Different cows from a different weekend, but these cows are beachside
Since we though we were going to the beach, I had not packed my breeching. Luckily the trails were decently graded with a lot of switch backs and we didn't have too many steep hills. We even managed to go down a few hills without Nilla trying to root and pull the reins out of my hands. She got lots of praise and pats for this, but I told my husband it's rather sad that I consider this an accomplishment.

It took us quite a while to get tacked up as there was a lawn mower roaming around the parking lot and Nilla was NOT having it. She nearly broke something trying to pull back so I untied her and lunged her in the parking lot for a bit. I then had my husband hold her while I finished tacking. I left her halter on under her bridle as I think she may have just taken off if given the chance so I didn't want to unhook her until she was firmly attached to the bridle.

Once we got on and headed out though, Nilla was the better behaved. I don't think Shasta has ever seen cows before and she was absolutely freaking out. She was jigging, snorting, and spooking every single step. At times, she would just stop and let out a huge snort/trumpet sort of noise like a stallion. She was so worked up about the cows (which were nowhere near us) that she was spooking at sign posts and rocks and just about everything she could think of. She was spooking even when there were no cows in sight because everything smelled like cows.

Scary-ass cows

Nilla was actually being quite good except when Shasta would especially freak out about something and then Nilla would get on edge and look around trying to figure out what the danger was.

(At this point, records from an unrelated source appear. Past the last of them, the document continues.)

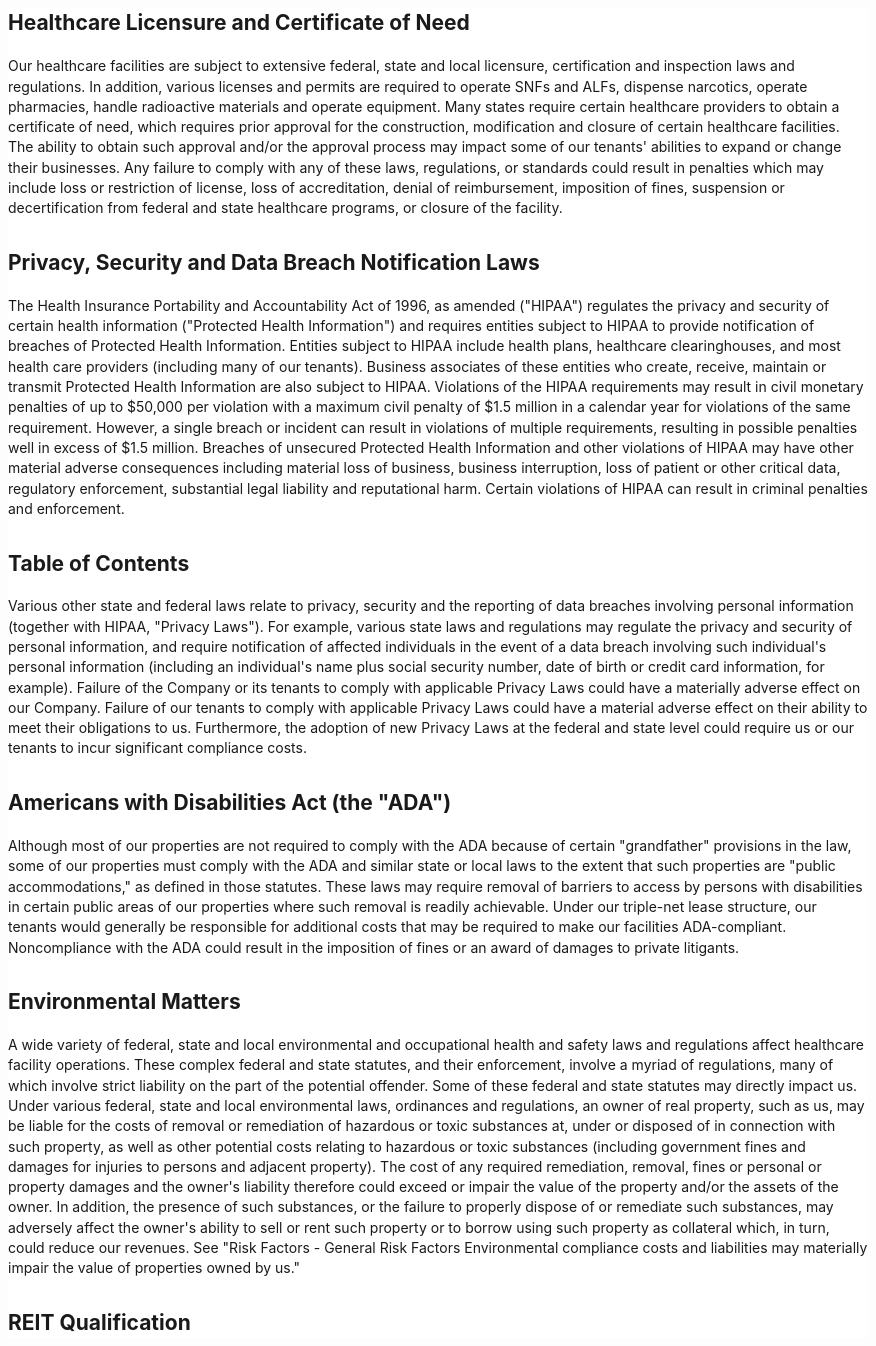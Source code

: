 <h2>Healthcare Licensure and Certificate of Need</h2>
<p>Our healthcare facilities are subject to extensive federal, state and local licensure, certification and inspection laws and regulations. In addition, various licenses and permits are required to operate SNFs and ALFs, dispense narcotics, operate pharmacies, handle radioactive materials and operate equipment. Many states require certain healthcare providers to obtain a certificate of need, which requires prior approval for the construction, modification and closure of certain healthcare facilities. The ability to obtain such approval and/or the approval process may impact some of our tenants' abilities to expand or change their businesses. Any failure to comply with any of these laws, regulations, or standards could result in penalties which may include loss or restriction of license, loss of accreditation, denial of reimbursement, imposition of fines, suspension or decertification from federal and state healthcare programs, or closure of the facility.</p>
<h2>Privacy, Security and Data Breach Notification Laws</h2>
<p>The Health Insurance Portability and Accountability Act of 1996, as amended ("HIPAA") regulates the privacy and security of certain health information ("Protected Health Information") and requires entities subject to HIPAA to provide notification of breaches of Protected Health Information. Entities subject to HIPAA include health plans, healthcare clearinghouses, and most health care providers (including many of our tenants). Business associates of these entities who create, receive, maintain or transmit Protected Health Information are also subject to HIPAA. Violations of the HIPAA requirements may result in civil monetary penalties of up to $50,000 per violation with a maximum civil penalty of $1.5 million in a calendar year for violations of the same requirement. However, a single breach or incident can result in violations of multiple requirements, resulting in possible penalties well in excess of $1.5 million. Breaches of unsecured Protected Health Information and other violations of HIPAA may have other material adverse consequences including material loss of business, business interruption, loss of patient or other critical data, regulatory enforcement, substantial legal liability and reputational harm. Certain violations of HIPAA can result in criminal penalties and enforcement.</p>
<h2>Table of Contents</h2>
<p>Various other state and federal laws relate to privacy, security and the reporting of data breaches involving personal information (together with HIPAA, "Privacy Laws"). For example, various state laws and regulations may regulate the privacy and security of personal information, and require notification of affected individuals in the event of a data breach involving such individual's personal information (including an individual's name plus social security number, date of birth or credit card information, for example). Failure of the Company or its tenants to comply with applicable Privacy Laws could have a materially adverse effect on our Company. Failure of our tenants to comply with applicable Privacy Laws could have a material adverse effect on their ability to meet their obligations to us. Furthermore, the adoption of new Privacy Laws at the federal and state level could require us or our tenants to incur significant compliance costs.</p>
<h2>Americans with Disabilities Act (the "ADA")</h2>
<p>Although most of our properties are not required to comply with the ADA because of certain "grandfather" provisions in the law, some of our properties must comply with the ADA and similar state or local laws to the extent that such properties are "public accommodations," as defined in those statutes. These laws may require removal of barriers to access by persons with disabilities in certain public areas of our properties where such removal is readily achievable. Under our triple-net lease structure, our tenants would generally be responsible for additional costs that may be required to make our facilities ADA-compliant. Noncompliance with the ADA could result in the imposition of fines or an award of damages to private litigants.</p>
<h2>Environmental Matters</h2>
<p>A wide variety of federal, state and local environmental and occupational health and safety laws and regulations affect healthcare facility operations. These complex federal and state statutes, and their enforcement, involve a myriad of regulations, many of which involve strict liability on the part of the potential offender. Some of these federal and state statutes may directly impact us. Under various federal, state and local environmental laws, ordinances and regulations, an owner of real property, such as us, may be liable for the costs of removal or remediation of hazardous or toxic substances at, under or disposed of in connection with such property, as well as other potential costs relating to hazardous or toxic substances (including government fines and damages for injuries to persons and adjacent property). The cost of any required remediation, removal, fines or personal or property damages and the owner's liability therefore could exceed or impair the value of the property and/or the assets of the owner. In addition, the presence of such substances, or the failure to properly dispose of or remediate such substances, may adversely affect the owner's ability to sell or rent such property or to borrow using such property as collateral which, in turn, could reduce our revenues. See "Risk Factors - General Risk Factors Environmental compliance costs and liabilities may materially impair the value of properties owned by us."</p>
<h2>REIT Qualification</h2>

Since Nilla was from a ranch, I don't think she cared about the cows at all, she was just being convinced by Shasta that there was something to worry about.

Since we hadn't planned on being at this park, we hadn't really looked at a map or planned what trails to take so we basically just rode out and guessed as we went along. We actually ended up making a nice 7.5 mile loop. There's a whole other southern section of the park we can explore at a future date too.

Mad paint skills, yo
I really need a new GPS tracking app. I used to use EveryTrail, but I guess they went out of business. I haven't really found anything I like since so if anyone has one they like, please tell me.

We rode up to a hill above the lake and got a few pictures while Shasta looked around for cows of doom.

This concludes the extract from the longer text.